--- Task statement ---
Find every line in the records below that contains the word "footnote", and copy each such line.

=====

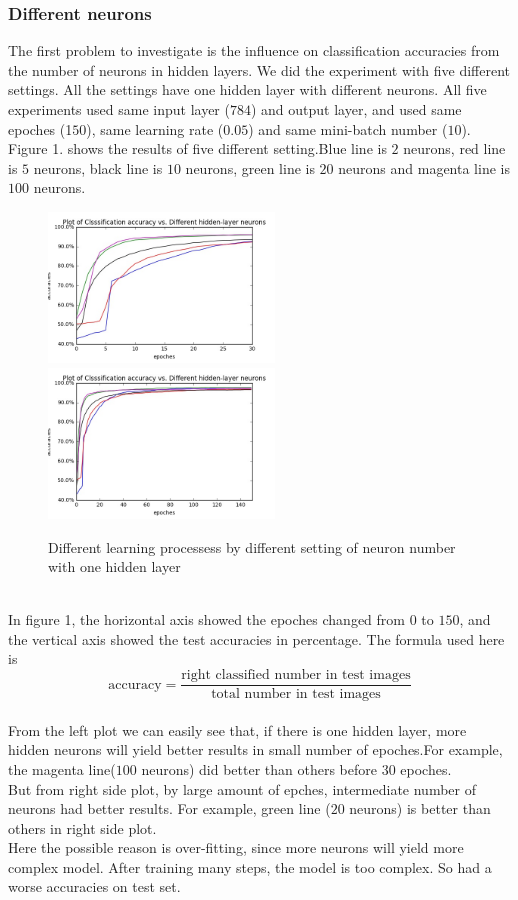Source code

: \documentclass[12pt,a4paper]{article}
\begin{document}
\subsubsection{Different neurons}
The first problem to investigate is the influence on classification accuracies from the number of neurons in hidden layers. We did the experiment with five different settings. All the settings have one hidden layer with different neurons. All five experiments used same input layer ($784$) and output layer, and used same epoches (1$50$), same learning rate ($0.05$) and same mini-batch number ($10$). Figure 1. shows the results of five different setting.Blue line is $2$ neurons, red line is $5$ neurons, black line is $10$ neurons, green line is $20$ neurons and magenta line is $100$ neurons.\\
\begin{figure}
\centering
\includegraphics[width=60mm,scale=1]{p106.jpg}
\includegraphics[width=60mm,scale=1]{p101.jpg}
\caption{Different learning processess by different setting of neuron number with one hidden layer}
\end{figure}\\
In figure 1, the horizontal axis showed the epoches changed from $0$ to $150$, and the vertical axis showed the test accuracies in percentage. The formula used here is
\[\text{accuracy} = \frac{\text{right classified number in test images}}{ \text{total number in test images}}\]\\

From the left plot we can easily see that, if there is one hidden layer, more hidden neurons will yield better results in small number of epoches.For example, the magenta line($100$ neurons) did better than others before $30$ epoches. \\
But from right side plot, by large amount of epches, intermediate number of neurons had better results. For example, green line ($20$ neurons) is better than others in right side plot.\\
Here the possible reason is over-fitting, since more neurons will yield more complex model. After training many steps, the model is too complex. So had a worse accuracies on test set.\\
\end{document}
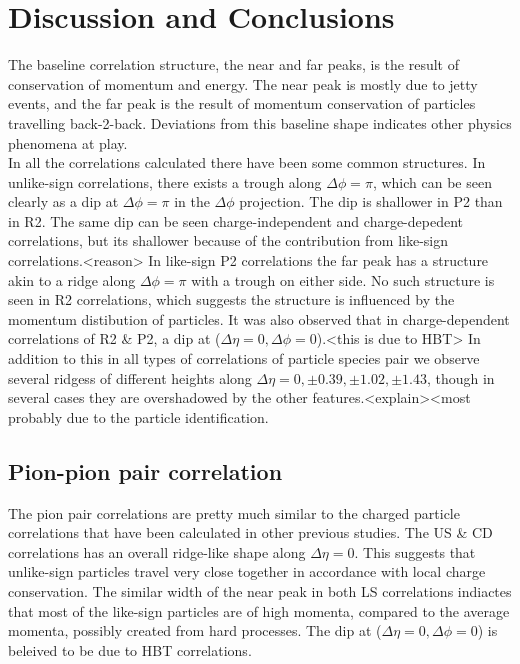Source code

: \documentclass[12pt,a4paper,twoside]{report}
\begin{document}
\chapter{Discussion and Conclusions}\label{Ch:Conclusions}
The baseline correlation structure, the near and far peaks, is the result of conservation of momentum and energy. The near peak is mostly due to jetty events, and the far peak is the result of momentum conservation of particles travelling back-2-back. Deviations from this baseline shape indicates other physics phenomena at play.\\
In all the correlations calculated there have been some common structures. In unlike-sign correlations, there exists a trough along $\Delta\phi=\pi$, which can be seen clearly as a dip at $\Delta\phi=\pi$ in the $\Delta\phi$ projection. The dip is shallower in P2 than in R2. The same dip can be seen charge-independent and charge-depedent correlations, but its shallower because of the contribution from like-sign correlations.<reason> In like-sign P2 correlations the far peak has a structure akin to a ridge along $\Delta\phi=\pi$ with a trough on either side. No such structure is seen in R2 correlations, which suggests the structure is influenced by the momentum distibution of particles. It was also observed that in charge-dependent correlations of R2 \& P2, a dip at ($\Delta\eta=0,\Delta\phi=0$).<this is due to HBT> In addition to this in all types of correlations of particle species pair we observe several ridgess of different heights along $\Delta\eta=0, \pm0.39, \pm1.02, \pm1.43$, though in several cases they are overshadowed by the other features.<explain><most probably due to the particle identification.\\
\section{Pion-pion pair correlation}
The pion pair correlations are pretty much similar to the charged particle correlations that have been calculated in other previous studies. The US \& CD correlations has an overall ridge-like shape along $\Delta\eta=0$. This suggests that unlike-sign particles travel very close together in accordance with local charge conservation. The similar width of the near peak in both LS correlations indiactes that most of the like-sign particles are of high momenta, compared to the average momenta, possibly created from hard processes. The dip at ($\Delta\eta=0,\Delta\phi=0$) is beleived to be due to HBT correlations.
\end{document}
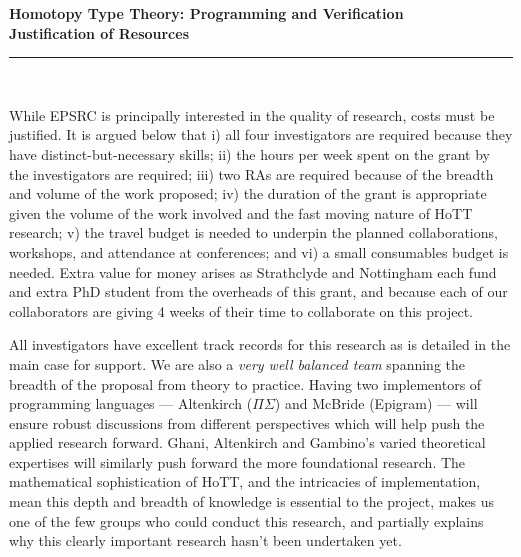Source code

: \documentclass[a4paper,11pt]{article}
\begin{document}
\thispagestyle{plain}
\begin{center}
  {\Large \bf Homotopy Type Theory: Programming and Verification\\
\vspace{0.2in}
  Justification of Resources}\\[1ex]

\vspace*{-0.1in}

\rule{160mm}{.5mm}\\[2ex]
\end{center}

\noindent While EPSRC is principally interested in the quality of
research, costs must be justified. It is argued below that i) all four
investigators are required because they have
distinct-but-necessary skills; ii) the hours per week spent on
the grant by the investigators are required; iii)  two RAs are required because of the
breadth and volume of the work proposed; iv) the duration of the
grant is appropriate given the volume of the work involved and the
fast moving nature of HoTT research; v) the travel budget
is needed to underpin the planned collaborations, workshops, and
attendance at conferences; and vi) a small consumables budget is
needed. Extra value for money arises
as Strathclyde and Nottingham 
each fund and extra PhD student from the overheads of this grant, and
because each of our collaborators are giving 4 weeks of their time to
collaborate on this project.

\vspace{0.02in}

All investigators have excellent track records for this research as is
detailed in the main case for support.  We are also a {\em very well
  balanced team} spanning the breadth of the proposal from theory to
practice. Having two implementors of programming languages ---
Altenkirch ($\Pi\Sigma$) and McBride (Epigram) --- will ensure robust
discussions from different perspectives which will help push the
applied research forward. Ghani, Altenkirch and Gambino's varied
theoretical expertises will similarly push forward the more
foundational research. The mathematical sophistication of HoTT, and
the intricacies of implementation, mean this depth and breadth of
knowledge is essential to the project, makes us one of the few groups
who could conduct this research, and partially explains why this
clearly important research hasn't been undertaken yet.
\end{document}
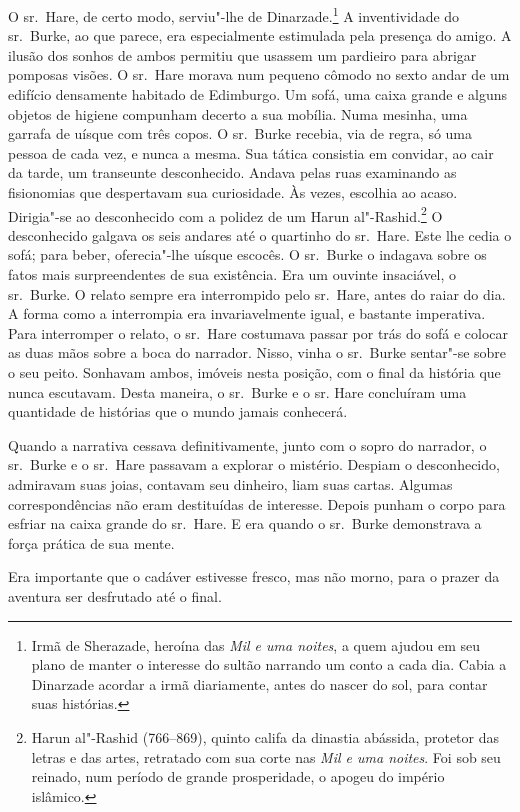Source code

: O sr.~Hare, de certo modo, serviu"-lhe de Dinarzade.\footnote{ Irmã de
Sherazade, heroína das \textit{Mil e uma noites}, a quem ajudou em seu
plano de manter o interesse do sultão narrando um conto a cada dia. Cabia
a Dinarzade acordar a irmã diariamente, antes do nascer do sol, para
contar suas histórias.} A inventividade do sr.~Burke, ao que
parece, era especialmente estimulada pela presença do amigo. A ilusão dos
sonhos de ambos permitiu que usassem um pardieiro para abrigar pomposas
visões. O sr.~Hare morava num pequeno cômodo no sexto andar de um edifício
densamente habitado de Edimburgo. Um sofá, uma caixa grande e alguns
objetos de higiene compunham decerto a sua mobília. Numa mesinha, uma
garrafa de uísque com três copos. O sr.~Burke recebia, via de regra, só
uma pessoa de cada vez, e nunca a mesma. Sua tática consistia em convidar,
ao cair da tarde, um transeunte desconhecido. Andava pelas ruas examinando
as fisionomias que despertavam sua curiosidade. Às vezes, escolhia ao
acaso. Dirigia"-se ao desconhecido com a polidez de um
Harun al"-Rashid.\footnote{ Harun al"-Rashid (766--869), quinto califa da
dinastia abássida, protetor das letras e das artes, retratado com sua
corte nas \textit{Mil e uma noites}. Foi sob seu reinado, num período de
grande prosperidade, o apogeu do império islâmico.} O
desconhecido galgava os seis andares até o quartinho do sr.~Hare. Este lhe
cedia o sofá; para beber, oferecia"-lhe uísque escocês. O sr.~Burke o
indagava sobre os fatos mais surpreendentes de sua existência. Era um
ouvinte insaciável, o sr.~Burke. O relato sempre era interrompido pelo sr.~Hare, 
antes do raiar do dia. A forma como a interrompia era
invariavelmente igual, e bastante imperativa. Para interromper o relato,
o sr.~Hare costumava passar por trás do sofá
e colocar as duas mãos sobre a boca do narrador. Nisso, vinha o sr.~Burke
sentar"-se sobre o seu peito. Sonhavam ambos, imóveis nesta posição, com o
final da história que nunca escutavam. Desta maneira, o sr.~Burke e o sr.
Hare concluíram uma quantidade de histórias que o mundo jamais conhecerá.

Quando a narrativa cessava definitivamente, junto com o sopro do narrador,
o sr.~Burke e o sr.~Hare passavam a explorar o mistério. Despiam o
desconhecido, admiravam suas joias, contavam seu dinheiro, liam suas
cartas. Algumas correspondências não eram destituídas de interesse. Depois
punham o corpo para esfriar na caixa grande do sr.~Hare. E era quando o
sr.~Burke demonstrava a força prática de sua mente.

Era importante que o cadáver estivesse fresco, mas não morno, para o prazer
da aventura ser desfrutado até o final.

=====

--- Expected output ---
: O sr.~Hare, de certo modo, serviu"-lhe de Dinarzade.\footnote{ Irmã de
Harun al"-Rashid.\footnote{ Harun al"-Rashid (766--869), quinto califa da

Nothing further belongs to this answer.